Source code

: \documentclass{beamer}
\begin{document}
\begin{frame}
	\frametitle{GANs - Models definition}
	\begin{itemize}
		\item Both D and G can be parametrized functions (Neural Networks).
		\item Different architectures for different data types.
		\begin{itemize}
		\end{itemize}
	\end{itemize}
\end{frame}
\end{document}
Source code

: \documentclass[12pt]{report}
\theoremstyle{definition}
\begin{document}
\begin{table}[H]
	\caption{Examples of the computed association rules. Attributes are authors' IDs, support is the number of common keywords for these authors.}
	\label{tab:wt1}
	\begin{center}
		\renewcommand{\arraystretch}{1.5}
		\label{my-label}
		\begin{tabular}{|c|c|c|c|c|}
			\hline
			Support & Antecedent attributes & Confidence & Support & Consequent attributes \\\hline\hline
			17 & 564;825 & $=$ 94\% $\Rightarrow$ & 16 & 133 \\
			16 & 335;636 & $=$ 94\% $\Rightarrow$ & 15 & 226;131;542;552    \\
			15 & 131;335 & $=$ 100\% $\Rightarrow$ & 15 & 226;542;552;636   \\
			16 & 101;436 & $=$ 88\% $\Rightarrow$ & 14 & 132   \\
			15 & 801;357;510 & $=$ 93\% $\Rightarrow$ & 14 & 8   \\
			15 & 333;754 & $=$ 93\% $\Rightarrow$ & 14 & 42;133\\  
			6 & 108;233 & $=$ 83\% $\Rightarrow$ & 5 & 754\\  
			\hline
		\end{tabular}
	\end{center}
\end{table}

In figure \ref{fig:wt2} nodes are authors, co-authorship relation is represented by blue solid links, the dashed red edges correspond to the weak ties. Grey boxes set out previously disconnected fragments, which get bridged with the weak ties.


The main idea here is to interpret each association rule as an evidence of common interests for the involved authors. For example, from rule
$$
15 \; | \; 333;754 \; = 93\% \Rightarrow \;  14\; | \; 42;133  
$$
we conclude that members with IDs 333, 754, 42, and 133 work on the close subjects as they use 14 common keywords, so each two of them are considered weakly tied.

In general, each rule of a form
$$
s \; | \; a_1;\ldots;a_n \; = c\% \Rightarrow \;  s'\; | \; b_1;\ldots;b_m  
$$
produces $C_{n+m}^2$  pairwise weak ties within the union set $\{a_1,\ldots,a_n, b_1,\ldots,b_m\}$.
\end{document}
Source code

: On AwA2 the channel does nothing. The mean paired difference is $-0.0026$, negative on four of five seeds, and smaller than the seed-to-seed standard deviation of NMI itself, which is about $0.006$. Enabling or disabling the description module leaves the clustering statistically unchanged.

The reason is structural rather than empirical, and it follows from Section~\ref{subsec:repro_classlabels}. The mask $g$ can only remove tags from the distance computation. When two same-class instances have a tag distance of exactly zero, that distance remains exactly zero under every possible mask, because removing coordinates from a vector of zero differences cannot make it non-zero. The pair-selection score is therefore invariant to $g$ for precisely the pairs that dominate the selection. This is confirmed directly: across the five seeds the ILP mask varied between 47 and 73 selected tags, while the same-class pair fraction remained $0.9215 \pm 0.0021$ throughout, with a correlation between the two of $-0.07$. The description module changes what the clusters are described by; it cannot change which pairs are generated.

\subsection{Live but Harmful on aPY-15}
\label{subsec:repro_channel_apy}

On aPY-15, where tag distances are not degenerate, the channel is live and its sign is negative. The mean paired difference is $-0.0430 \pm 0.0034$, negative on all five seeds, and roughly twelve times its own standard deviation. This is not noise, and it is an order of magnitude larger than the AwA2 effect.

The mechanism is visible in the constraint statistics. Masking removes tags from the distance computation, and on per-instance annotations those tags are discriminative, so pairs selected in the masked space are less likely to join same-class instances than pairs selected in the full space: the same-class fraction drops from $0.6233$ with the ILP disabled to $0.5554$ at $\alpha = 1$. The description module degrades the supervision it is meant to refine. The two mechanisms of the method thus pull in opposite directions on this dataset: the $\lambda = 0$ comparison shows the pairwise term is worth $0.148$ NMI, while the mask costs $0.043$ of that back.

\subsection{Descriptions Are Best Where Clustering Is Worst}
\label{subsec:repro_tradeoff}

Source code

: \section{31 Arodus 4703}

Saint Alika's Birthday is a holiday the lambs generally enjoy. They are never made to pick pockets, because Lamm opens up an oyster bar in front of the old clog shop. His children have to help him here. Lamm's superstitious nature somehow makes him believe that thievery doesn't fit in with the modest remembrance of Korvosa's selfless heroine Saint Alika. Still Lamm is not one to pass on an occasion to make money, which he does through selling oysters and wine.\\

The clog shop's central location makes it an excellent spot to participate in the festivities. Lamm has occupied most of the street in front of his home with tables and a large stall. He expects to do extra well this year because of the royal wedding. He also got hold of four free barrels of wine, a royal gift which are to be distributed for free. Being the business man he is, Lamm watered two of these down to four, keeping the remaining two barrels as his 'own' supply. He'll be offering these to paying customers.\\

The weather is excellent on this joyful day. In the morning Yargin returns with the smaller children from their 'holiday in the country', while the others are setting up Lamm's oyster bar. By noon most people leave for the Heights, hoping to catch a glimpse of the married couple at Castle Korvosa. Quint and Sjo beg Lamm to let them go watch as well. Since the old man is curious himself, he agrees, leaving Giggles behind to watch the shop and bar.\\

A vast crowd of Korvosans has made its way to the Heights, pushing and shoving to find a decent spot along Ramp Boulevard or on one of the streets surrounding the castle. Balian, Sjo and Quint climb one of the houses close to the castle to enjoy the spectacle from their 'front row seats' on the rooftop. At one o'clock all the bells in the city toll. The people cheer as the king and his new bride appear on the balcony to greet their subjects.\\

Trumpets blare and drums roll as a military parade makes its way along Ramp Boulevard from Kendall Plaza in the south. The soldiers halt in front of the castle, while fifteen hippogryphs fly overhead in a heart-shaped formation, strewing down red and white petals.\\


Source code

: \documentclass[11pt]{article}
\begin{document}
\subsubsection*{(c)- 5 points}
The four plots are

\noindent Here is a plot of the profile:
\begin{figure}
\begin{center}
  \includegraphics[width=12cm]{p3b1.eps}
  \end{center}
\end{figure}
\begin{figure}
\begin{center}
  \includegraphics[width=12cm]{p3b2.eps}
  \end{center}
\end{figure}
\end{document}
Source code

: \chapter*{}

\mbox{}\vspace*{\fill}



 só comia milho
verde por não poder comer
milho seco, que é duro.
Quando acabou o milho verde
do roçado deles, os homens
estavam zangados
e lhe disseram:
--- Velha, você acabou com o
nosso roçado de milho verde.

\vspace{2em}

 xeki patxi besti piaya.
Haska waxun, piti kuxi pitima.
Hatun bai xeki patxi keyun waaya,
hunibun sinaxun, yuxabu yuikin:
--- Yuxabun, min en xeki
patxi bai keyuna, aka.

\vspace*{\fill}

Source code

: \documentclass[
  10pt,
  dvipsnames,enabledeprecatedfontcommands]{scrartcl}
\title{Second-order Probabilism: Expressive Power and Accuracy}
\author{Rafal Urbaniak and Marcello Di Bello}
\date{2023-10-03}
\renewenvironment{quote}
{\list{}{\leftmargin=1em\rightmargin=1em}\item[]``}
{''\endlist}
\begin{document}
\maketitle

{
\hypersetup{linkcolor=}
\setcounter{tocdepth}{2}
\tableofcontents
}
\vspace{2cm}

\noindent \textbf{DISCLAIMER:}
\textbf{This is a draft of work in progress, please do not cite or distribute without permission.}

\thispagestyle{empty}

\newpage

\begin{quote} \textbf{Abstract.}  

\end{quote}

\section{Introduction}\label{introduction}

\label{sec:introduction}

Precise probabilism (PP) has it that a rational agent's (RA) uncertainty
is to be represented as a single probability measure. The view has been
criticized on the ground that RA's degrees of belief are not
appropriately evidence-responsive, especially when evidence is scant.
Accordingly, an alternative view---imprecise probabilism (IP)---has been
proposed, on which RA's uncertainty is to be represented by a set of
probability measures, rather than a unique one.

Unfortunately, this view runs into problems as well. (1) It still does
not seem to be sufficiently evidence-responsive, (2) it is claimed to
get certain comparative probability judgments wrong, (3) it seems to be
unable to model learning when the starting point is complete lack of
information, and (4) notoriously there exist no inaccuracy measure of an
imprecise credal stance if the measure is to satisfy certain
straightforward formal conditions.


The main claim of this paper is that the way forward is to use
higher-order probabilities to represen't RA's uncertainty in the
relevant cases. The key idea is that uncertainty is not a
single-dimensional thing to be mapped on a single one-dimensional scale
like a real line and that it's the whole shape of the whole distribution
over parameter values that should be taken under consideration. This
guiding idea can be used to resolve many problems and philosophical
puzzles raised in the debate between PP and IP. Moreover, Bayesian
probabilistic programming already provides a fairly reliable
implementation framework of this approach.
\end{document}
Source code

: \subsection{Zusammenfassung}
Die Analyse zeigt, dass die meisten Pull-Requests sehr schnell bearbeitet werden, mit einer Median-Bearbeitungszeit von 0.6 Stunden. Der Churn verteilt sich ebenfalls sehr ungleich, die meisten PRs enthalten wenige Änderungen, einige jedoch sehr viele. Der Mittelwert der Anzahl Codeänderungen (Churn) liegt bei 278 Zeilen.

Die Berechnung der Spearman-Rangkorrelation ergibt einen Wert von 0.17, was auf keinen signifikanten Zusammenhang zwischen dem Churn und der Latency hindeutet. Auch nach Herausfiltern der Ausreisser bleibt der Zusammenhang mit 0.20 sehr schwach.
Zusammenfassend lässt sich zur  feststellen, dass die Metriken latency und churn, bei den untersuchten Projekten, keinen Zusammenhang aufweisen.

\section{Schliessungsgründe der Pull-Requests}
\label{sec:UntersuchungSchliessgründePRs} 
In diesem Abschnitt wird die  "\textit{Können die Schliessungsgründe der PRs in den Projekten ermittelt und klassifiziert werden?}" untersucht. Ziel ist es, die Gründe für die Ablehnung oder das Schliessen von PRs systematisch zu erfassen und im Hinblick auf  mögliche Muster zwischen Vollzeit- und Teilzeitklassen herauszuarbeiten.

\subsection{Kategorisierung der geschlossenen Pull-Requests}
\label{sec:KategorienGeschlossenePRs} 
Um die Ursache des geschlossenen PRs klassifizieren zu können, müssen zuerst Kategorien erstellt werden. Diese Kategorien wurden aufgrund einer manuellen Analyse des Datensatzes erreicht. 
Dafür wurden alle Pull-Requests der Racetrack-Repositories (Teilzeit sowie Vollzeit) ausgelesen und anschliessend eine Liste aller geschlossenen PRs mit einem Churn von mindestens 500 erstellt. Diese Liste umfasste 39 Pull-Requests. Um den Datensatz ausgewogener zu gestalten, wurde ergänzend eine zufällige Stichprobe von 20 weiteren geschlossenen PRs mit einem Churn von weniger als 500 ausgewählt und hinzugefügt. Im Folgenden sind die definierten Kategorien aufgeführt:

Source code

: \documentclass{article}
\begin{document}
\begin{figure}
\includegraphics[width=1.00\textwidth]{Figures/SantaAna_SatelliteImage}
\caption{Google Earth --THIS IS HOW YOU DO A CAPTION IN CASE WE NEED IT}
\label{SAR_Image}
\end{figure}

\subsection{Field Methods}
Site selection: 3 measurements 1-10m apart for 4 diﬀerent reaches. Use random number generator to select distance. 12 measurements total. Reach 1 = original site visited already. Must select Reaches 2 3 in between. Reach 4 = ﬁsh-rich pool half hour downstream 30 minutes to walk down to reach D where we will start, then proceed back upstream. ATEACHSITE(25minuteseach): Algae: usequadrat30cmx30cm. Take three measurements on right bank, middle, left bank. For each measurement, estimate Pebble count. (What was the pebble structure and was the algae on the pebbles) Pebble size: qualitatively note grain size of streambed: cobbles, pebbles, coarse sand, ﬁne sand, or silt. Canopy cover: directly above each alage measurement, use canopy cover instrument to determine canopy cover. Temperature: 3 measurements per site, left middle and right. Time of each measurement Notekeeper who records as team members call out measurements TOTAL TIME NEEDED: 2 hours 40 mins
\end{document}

-- -- --

### [Directions]
All lines above from the one with "draft of work" to the one with "guiding idea can", inclusive, should be copied exactly, and no other lines.

### [Answer to the problem]
\textbf{This is a draft of work in progress, please do not cite or distribute without permission.}

\thispagestyle{empty}

\newpage

\begin{quote} \textbf{Abstract.}  

\end{quote}

\section{Introduction}\label{introduction}

\label{sec:introduction}

Precise probabilism (PP) has it that a rational agent's (RA) uncertainty
is to be represented as a single probability measure. The view has been
criticized on the ground that RA's degrees of belief are not
appropriately evidence-responsive, especially when evidence is scant.
Accordingly, an alternative view---imprecise probabilism (IP)---has been
proposed, on which RA's uncertainty is to be represented by a set of
probability measures, rather than a unique one.

Unfortunately, this view runs into problems as well. (1) It still does
not seem to be sufficiently evidence-responsive, (2) it is claimed to
get certain comparative probability judgments wrong, (3) it seems to be
unable to model learning when the starting point is complete lack of
information, and (4) notoriously there exist no inaccuracy measure of an
imprecise credal stance if the measure is to satisfy certain
straightforward formal conditions.


The main claim of this paper is that the way forward is to use
higher-order probabilities to represen't RA's uncertainty in the
relevant cases. The key idea is that uncertainty is not a
single-dimensional thing to be mapped on a single one-dimensional scale
like a real line and that it's the whole shape of the whole distribution
over parameter values that should be taken under consideration. This
guiding idea can be used to resolve many problems and philosophical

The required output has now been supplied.